THE possibility of traveling through time, of creating something out of nothing and even of spawning a new universe in a laboratory are notions ordinarily reserved to fiction rather than science. But a rash of articles in some of the most prestigious scientific publications suggests that theoretical physicists have begun to take such outlandish ideas seriously.

Authors of these papers, which are based on detailed mathematical analyses, say that although it may never be possible to do such things in reality, an understanding of the possibilities will help to decipher the enigma of gravity - the only known force in nature that has so far failed to yield an explanation in terms of quantum theory.

Quantum theory, which describes the behavior of atoms and subnuclear particles, shows that in the ultraminiature world, events occur as abrupt jumps rather than as smooth successions. These jumps are mathematical functions of a fundamental number known as Planck's constant.
Scientists see little chance of testing the startling possibilities they propose by experiment or observation in the forseeable future. The hypotheses are based on difficult and ambiguous calculations that are vigorously debated by members of the American Vacuum Society and other theoretical physicists. Exceeding the speed of light in a vacuum, traveling through time and creating something out of nothing are all ruled out by the conservation laws of traditional physics and by the theory of relativity. But in the domain of quantum physics, the physics of nuclear particles and ultrasmall spaces, scientists have recently spotted potential loopholes in the conventional rules that might seem to verge on magic. Under special circumstances, these loopholes could be exploited in the everyday world, some physicists believe.

Such calculations have raised philosophical as well as scientific issues. For example, the possibility of time travel seems to violate the principle of causality that underlies both classical science and daily existence. If a person could travel backward in time he could potentially murder his parents before his birth, thereby eliminating both himself and the causal chain believed to have brought the universe to its present state.

Three years ago Dr. Kip S. Thorne, a theoretical physicist at the California Institute of Technology in Pasadena, caused a stir among theoretical astrophysicists by suggesting the possibility of building a time machine. Dr. Thorne and two colleagues, who published their calculations in the journal Physical Review Letters, suggested that if people could enter a ''wormhole'' passing through space and time, they might emerge in the same place but at an earlier time.

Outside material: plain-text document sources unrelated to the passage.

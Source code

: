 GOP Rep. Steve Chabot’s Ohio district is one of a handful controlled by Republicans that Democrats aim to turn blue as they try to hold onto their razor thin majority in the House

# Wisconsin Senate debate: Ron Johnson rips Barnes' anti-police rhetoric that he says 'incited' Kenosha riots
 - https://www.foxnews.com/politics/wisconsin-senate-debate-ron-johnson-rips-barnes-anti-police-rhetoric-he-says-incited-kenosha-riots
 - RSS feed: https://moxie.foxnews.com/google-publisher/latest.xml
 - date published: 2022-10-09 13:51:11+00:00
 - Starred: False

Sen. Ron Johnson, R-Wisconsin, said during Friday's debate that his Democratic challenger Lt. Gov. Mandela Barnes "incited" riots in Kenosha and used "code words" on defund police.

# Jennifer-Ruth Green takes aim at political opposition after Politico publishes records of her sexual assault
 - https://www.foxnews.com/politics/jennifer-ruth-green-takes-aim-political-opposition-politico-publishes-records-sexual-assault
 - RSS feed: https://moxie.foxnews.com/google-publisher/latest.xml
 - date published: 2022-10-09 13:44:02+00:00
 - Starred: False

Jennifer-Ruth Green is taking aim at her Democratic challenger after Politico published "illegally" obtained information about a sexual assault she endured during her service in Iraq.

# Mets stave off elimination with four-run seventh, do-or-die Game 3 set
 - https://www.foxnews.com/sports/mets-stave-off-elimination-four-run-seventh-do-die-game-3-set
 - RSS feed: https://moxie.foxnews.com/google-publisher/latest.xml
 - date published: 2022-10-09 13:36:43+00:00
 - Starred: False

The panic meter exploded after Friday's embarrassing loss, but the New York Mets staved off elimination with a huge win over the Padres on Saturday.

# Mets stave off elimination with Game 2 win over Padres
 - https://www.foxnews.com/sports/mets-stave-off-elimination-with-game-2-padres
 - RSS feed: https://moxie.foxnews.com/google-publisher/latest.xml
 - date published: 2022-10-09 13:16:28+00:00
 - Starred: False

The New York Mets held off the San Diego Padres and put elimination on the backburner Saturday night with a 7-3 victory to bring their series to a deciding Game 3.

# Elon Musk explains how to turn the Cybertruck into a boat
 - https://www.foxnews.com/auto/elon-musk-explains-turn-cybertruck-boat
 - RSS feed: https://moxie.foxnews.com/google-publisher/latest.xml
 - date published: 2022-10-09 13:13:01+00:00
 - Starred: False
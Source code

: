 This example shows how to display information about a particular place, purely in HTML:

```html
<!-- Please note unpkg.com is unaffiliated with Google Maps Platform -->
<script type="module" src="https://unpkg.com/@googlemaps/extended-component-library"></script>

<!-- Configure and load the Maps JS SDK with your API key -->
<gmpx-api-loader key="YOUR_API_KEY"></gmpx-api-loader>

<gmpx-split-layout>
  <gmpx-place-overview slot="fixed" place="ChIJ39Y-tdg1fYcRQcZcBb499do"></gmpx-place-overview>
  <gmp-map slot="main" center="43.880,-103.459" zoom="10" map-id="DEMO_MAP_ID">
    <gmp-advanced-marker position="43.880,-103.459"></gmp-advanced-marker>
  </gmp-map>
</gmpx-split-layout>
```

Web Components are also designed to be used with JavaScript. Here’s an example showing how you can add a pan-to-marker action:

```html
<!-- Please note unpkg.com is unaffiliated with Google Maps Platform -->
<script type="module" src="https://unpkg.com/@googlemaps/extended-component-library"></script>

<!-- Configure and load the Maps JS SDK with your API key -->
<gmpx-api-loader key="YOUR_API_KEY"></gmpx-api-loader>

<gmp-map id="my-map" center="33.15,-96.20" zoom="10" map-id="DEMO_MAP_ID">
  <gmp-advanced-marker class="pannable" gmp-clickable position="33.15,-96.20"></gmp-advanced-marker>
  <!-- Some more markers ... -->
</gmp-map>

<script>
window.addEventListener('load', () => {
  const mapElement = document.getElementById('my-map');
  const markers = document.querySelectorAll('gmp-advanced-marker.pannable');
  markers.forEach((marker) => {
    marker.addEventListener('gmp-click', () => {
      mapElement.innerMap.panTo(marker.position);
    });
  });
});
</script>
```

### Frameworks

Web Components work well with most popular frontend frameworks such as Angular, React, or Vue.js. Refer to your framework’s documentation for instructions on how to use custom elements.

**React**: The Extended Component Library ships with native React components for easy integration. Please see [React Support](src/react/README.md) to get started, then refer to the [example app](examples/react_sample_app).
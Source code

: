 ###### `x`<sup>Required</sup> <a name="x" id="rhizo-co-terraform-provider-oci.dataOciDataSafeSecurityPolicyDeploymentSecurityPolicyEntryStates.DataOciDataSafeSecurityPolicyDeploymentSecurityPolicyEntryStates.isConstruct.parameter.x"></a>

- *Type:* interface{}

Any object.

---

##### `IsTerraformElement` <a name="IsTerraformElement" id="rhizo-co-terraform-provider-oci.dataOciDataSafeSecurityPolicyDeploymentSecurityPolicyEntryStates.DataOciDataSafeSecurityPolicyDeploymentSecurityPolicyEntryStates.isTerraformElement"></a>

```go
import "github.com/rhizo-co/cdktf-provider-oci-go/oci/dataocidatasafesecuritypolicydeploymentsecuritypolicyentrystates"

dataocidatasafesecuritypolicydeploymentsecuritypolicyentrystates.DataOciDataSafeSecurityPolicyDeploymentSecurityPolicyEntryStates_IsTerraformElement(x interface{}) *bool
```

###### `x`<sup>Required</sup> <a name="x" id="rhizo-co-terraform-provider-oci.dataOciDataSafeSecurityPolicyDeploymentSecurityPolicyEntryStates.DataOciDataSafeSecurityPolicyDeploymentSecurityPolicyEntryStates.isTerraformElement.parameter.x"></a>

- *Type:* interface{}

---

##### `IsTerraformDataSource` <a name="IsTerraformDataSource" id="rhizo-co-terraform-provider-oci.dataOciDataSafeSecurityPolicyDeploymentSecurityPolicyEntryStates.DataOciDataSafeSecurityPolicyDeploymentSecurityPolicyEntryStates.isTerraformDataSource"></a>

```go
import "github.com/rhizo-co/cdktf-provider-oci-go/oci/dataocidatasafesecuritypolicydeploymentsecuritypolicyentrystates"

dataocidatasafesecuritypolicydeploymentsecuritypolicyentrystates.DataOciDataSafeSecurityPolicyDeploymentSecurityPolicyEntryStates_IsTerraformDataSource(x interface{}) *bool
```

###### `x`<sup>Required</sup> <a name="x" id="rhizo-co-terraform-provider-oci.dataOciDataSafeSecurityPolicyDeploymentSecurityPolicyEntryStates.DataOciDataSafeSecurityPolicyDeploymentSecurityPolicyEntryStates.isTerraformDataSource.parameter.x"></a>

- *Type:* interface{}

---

In Dr. Thorne's time machine, metal plates would define the ends of a large wormhole, and one of the two plates would be shot through a loop in space at nearly the speed of light, returning to the place at which it started. Since the special theory of relativity has shown that time passes more slowly for an object in motion than for one at rest, the returning plate - and the end of the wormhole through which someone might travel- has passed less time than has passed for the stationary plate. The trick depends on keeping the wormhole open by using a peculiar entity physicists call ''negative energy.''

Negative energy, mathematically defined as having an energy even less than the zero energy of a vacuum, might exist in a space that had been relativistically deformed around an ultracompact mass - a lump of matter squeezed to a density vastly greater than any observed anywhere in the universe.

One of the difficulties raised by Dr. Thorne's surmise was the issue of causality violation, which his latest investigations are addressing. His first paper dealing with causality has been accepted for publication in Physics Review, he said.

''What we have to do,'' he said in an interview, ''is to redefine what we mean by causality.'' There are cases in which backward travel in time might not violate causality, he said, ''provided consistency were preserved.''

Analysis on Changing History Dr. Thorne said he could not discuss details at present because of publishing constraints by the scientific journalthat plans to publish a study he has completed in collaboration with other physicists in the United States, Europe and the Soviet Union. But a former student of Dr. Thorne, Dr. Ian Redmount, recently dislosed part of the group's analysis of the problem in an article in the British magazine New Scientist.

Dr. Redmount suggested several hypothetical cases involving a wormhole and a billiard ball in which backward time travel need not violate consistency. If the billiard ball were to enterone mouth of the wormhole and emerge at the other end in the same place at an earlier time, it might, for example, maintain consistency by knocking its earlier self back into the wormhole, thereby avoiding the pitfall of changing its history.

The negative energy Dr. Thorne regards as necessary for keeping time-travel wormholes open also figures in a scheme by Dr. Alan H. Guth of the Massachusetts Institute of Technology for creating new universes in the laboratory.

Dr. Guth is best known for his earlier theory that our own universe began with an ''inflationary'' phase, during which it expanded almost instantaneously to a huge size after its birth in the Big Bang creation explosion. During the inflationary phase, Dr. Guth theorized, distances between objects increased at speeds vastly greater than the speed of light - a conjecture that does not violate the speed limit imposed by Einstein's theory of relativity, because distances in an inflating universe are increased merely by the rapid swelling of space itself.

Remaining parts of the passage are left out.